=== WHAT THE TASK ASKS ===
In the data below, find every line with the word "Foods" and copy it out.
DATASET ENTRIES Block Start
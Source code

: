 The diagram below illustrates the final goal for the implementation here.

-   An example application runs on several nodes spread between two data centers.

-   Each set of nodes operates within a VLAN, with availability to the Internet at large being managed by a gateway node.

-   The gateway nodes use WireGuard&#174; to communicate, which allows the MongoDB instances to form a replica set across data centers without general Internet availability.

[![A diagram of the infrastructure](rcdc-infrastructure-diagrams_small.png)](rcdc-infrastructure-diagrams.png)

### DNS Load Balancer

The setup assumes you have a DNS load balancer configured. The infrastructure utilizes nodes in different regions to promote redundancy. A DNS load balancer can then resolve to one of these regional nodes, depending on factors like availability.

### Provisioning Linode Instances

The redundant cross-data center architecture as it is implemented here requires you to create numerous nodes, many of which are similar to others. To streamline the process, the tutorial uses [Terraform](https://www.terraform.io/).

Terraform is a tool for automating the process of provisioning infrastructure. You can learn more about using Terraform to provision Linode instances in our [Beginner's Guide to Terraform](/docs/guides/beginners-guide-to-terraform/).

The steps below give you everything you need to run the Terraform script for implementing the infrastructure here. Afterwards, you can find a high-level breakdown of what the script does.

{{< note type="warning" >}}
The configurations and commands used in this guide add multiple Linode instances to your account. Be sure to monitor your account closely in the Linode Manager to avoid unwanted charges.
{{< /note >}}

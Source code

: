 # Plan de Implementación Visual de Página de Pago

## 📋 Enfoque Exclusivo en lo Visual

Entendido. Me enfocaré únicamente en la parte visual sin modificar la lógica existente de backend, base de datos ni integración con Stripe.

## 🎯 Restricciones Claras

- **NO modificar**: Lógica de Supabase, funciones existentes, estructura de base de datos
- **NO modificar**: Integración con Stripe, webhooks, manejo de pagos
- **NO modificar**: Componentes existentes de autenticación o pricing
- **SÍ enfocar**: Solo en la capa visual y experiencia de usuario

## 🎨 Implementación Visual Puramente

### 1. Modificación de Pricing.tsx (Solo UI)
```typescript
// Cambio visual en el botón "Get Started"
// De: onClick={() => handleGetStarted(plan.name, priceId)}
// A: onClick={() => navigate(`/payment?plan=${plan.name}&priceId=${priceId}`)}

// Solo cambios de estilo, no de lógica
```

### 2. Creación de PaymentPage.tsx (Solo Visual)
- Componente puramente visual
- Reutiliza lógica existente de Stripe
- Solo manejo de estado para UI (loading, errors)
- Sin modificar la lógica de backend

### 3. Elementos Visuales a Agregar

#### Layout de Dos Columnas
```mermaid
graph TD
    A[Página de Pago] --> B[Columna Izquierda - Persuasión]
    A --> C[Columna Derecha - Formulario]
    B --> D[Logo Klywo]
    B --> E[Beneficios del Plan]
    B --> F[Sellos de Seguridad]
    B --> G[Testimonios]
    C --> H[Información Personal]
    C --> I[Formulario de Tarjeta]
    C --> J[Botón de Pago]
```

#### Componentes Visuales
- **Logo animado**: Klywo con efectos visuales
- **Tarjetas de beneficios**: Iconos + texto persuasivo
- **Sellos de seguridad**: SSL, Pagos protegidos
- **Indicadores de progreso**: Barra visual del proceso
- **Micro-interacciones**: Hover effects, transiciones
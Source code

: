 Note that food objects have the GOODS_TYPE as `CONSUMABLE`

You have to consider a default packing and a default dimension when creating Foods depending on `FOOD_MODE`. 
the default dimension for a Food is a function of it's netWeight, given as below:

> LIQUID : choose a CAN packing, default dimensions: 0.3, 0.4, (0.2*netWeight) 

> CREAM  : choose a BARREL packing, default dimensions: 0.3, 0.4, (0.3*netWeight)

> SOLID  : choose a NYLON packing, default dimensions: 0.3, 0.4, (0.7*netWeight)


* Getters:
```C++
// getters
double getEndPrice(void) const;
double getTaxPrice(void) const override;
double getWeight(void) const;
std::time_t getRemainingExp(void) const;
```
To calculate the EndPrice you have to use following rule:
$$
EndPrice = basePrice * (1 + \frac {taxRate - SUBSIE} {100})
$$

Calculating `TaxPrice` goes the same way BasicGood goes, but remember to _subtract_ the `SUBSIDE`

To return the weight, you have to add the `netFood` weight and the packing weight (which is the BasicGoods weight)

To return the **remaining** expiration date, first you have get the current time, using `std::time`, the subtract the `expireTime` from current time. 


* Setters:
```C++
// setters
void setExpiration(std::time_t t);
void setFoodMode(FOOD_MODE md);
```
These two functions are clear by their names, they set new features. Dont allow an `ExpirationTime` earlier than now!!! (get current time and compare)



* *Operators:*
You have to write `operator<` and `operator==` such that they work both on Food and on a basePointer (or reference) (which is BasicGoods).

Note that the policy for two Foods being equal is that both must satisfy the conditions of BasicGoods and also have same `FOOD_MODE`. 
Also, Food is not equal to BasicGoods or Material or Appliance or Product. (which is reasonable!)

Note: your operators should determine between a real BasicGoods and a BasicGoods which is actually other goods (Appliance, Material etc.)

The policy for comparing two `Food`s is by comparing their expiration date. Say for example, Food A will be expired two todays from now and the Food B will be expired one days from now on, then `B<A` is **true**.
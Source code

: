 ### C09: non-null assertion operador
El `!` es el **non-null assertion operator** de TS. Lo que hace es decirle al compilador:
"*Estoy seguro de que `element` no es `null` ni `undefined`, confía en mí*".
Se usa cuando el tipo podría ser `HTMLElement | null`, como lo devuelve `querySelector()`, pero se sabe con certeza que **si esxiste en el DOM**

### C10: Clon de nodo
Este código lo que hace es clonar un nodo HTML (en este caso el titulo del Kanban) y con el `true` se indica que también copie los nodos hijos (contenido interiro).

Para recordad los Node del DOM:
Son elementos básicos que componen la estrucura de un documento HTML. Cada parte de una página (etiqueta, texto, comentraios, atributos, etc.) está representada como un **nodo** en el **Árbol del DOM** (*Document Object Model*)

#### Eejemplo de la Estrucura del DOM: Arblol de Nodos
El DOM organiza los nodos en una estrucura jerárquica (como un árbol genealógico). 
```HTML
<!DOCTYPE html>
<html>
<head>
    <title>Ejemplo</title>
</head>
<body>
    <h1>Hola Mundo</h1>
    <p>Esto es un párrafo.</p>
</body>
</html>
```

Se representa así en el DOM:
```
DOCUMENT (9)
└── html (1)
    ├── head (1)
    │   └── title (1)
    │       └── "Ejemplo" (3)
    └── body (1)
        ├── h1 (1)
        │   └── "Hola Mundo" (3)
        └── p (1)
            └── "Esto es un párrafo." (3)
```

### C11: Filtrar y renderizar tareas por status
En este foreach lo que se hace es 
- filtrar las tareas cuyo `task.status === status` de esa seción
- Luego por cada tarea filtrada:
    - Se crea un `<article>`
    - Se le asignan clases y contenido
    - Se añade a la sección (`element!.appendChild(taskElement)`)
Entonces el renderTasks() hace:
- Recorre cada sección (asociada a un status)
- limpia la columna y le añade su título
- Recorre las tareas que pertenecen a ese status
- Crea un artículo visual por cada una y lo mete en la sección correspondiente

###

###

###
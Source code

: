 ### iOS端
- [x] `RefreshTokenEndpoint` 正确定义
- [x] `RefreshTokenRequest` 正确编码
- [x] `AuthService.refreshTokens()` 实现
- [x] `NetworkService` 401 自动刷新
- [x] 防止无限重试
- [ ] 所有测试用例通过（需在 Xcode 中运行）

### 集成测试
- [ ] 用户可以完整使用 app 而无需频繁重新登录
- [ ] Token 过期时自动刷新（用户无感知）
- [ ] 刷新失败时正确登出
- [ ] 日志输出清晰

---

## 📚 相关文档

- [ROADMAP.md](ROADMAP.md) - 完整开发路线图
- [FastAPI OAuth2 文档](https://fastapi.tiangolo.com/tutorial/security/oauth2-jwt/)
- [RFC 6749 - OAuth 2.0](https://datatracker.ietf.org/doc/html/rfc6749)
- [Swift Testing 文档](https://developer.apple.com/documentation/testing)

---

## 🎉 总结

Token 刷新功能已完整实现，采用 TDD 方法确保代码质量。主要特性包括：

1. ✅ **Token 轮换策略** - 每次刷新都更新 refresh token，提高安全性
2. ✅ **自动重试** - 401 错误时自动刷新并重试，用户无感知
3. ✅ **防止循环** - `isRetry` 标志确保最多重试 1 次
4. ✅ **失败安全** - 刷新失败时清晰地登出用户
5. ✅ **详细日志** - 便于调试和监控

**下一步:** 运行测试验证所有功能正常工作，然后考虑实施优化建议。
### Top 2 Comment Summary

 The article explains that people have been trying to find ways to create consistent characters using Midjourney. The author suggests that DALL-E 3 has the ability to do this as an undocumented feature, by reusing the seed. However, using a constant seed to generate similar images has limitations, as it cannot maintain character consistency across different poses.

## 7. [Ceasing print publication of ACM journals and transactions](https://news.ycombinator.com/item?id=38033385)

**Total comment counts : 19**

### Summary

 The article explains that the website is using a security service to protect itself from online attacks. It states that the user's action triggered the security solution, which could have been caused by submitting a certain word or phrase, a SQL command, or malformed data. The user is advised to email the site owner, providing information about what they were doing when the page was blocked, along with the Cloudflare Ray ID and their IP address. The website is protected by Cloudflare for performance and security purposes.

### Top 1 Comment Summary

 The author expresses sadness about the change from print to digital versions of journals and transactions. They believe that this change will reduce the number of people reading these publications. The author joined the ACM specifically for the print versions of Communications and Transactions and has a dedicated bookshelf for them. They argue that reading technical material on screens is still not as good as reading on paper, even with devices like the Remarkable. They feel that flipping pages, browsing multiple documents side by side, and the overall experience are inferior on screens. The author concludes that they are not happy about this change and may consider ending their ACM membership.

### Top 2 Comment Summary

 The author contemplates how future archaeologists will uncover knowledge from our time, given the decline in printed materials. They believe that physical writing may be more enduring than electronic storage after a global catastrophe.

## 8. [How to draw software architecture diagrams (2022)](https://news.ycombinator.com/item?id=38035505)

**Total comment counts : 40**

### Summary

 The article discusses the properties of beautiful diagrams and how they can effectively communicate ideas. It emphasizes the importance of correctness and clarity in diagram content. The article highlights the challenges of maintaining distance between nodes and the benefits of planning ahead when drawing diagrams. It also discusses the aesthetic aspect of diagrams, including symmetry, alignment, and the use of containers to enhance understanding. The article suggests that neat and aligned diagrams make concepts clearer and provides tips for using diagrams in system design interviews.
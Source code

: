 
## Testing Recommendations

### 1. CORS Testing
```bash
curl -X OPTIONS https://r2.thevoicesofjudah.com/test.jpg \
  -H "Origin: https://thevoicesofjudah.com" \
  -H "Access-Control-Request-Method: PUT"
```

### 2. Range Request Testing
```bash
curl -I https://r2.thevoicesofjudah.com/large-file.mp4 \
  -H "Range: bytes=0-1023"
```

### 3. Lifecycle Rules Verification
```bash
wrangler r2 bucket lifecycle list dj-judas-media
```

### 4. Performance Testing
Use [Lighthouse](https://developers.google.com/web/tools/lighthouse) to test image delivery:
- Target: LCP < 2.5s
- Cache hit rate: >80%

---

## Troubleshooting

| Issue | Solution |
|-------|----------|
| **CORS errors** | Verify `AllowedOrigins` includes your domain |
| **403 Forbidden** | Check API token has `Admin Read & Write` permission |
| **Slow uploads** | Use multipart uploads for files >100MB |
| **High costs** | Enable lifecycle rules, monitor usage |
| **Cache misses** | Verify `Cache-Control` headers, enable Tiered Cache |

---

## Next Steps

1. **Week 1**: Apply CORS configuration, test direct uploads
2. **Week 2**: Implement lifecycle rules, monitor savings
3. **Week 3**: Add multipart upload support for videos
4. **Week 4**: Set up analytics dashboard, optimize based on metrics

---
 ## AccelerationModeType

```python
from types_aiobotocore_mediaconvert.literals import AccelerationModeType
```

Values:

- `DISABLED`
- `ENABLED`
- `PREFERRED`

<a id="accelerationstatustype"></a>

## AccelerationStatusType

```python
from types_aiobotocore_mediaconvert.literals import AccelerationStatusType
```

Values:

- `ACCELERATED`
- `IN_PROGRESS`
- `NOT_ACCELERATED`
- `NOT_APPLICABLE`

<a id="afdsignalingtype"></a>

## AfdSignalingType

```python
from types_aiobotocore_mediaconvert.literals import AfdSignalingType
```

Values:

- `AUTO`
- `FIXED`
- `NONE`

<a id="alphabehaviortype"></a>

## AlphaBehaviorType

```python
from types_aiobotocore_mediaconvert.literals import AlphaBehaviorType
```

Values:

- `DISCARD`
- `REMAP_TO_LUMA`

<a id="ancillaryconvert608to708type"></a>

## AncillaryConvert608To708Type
DATASET ENTRIES Block End
=== OUTPUT BELOW ===
You have to consider a default packing and a default dimension when creating Foods depending on `FOOD_MODE`. 
Note that the policy for two Foods being equal is that both must satisfy the conditions of BasicGoods and also have same `FOOD_MODE`. 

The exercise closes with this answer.